Happy Birthday Morehead-Patterson Bell Tower!

Morehead-Patterson Bell Tower

While many UNC students and staff will be spending the 26th at home or with relatives, recovering from a two-day bender of turkey dinner and leftovers, the Morehead-Patterson Bell Tower will be turning a ripe 80.

Morehead (right) and Patterson.

Dedicated and first rung on Thanksgiving Day, 1931, the Morehead-Patterson Bell Tower is named for its donors John Motley Morehead, Class of 1891, and Rufus Lenoir Patterson II, founder of the American Machine and Foundry Company (whose “AMF” logo you’d recognize if you’ve ever been bowling).
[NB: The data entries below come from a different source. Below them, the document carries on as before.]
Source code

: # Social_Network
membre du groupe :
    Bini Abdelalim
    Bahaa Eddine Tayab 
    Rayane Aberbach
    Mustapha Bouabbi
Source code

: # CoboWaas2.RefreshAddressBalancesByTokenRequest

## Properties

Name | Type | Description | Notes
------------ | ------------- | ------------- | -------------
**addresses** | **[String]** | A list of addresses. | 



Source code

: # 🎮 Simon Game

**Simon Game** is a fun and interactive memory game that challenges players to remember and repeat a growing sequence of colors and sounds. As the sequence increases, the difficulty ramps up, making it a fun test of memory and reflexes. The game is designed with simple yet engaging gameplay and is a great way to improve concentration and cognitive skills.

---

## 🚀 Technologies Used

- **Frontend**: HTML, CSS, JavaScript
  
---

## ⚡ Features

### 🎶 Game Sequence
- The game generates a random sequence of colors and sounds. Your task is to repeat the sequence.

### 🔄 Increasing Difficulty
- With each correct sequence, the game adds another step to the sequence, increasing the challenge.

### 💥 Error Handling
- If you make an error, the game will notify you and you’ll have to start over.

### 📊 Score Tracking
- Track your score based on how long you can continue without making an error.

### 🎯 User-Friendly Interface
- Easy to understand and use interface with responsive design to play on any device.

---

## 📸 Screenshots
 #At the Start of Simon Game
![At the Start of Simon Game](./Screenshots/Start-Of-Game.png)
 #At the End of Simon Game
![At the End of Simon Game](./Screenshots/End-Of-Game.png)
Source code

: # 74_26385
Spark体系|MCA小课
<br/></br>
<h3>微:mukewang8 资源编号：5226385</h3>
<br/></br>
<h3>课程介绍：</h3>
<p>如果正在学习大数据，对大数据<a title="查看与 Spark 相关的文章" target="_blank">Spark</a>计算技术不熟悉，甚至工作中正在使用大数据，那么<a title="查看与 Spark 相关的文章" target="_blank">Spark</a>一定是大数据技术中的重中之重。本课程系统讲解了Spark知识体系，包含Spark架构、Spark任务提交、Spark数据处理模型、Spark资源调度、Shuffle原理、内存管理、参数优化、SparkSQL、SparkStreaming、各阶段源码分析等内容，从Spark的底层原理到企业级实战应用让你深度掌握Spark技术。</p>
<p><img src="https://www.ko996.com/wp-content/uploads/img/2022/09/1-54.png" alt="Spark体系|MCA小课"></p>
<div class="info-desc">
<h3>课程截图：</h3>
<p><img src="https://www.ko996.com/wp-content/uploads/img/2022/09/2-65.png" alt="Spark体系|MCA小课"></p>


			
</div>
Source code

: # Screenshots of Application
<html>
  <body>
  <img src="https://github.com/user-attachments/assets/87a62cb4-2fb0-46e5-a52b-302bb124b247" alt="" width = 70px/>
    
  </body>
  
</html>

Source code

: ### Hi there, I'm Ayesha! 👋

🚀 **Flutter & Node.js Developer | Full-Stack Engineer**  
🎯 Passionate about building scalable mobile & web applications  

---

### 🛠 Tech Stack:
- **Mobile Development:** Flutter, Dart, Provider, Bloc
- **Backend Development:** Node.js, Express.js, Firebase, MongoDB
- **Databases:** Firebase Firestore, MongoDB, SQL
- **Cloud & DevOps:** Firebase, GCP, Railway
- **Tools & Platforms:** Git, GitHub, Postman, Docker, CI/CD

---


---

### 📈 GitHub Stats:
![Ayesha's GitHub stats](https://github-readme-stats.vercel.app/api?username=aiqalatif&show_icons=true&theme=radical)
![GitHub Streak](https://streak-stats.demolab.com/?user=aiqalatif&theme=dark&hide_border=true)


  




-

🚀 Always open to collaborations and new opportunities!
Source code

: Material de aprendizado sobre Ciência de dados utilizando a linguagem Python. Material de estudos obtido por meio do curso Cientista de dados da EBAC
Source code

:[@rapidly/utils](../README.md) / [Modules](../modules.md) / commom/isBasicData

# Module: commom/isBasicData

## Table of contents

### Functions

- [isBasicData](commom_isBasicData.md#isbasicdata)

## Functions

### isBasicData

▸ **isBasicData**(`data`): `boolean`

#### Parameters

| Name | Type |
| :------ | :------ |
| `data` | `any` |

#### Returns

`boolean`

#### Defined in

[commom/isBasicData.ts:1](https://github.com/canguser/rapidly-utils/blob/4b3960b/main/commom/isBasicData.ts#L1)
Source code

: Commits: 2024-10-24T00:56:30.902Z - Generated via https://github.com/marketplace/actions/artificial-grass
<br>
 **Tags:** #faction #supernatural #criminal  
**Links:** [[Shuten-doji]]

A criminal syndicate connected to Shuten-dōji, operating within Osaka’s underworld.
Some say that Morehead originally wanted to donate a library, but was beaten to it by Louis Wilson, whose Wilson Library (for which he raised the capital) houses the University Archives along with UNC’s other special collections. But according to Jack Hillard, Morehead had been trying to donate a bell tower for years and “offered to pay for a bell tower on top of the library, but University Librarian Louis Round Wilson had already decided that ‘his’ building would be domed.”

Regardless, the rumor has it that Morehead got his revenge on Wilson by building the bell tower such that, from a certain vantage on Polk Place, the tower’s belfry serves as a dunce cap for Wilson or at least looks like Morehead got his bell tower on top of Wilson’s library after all.

Photograph of Wilson Library taken from South Building, mid-1930s.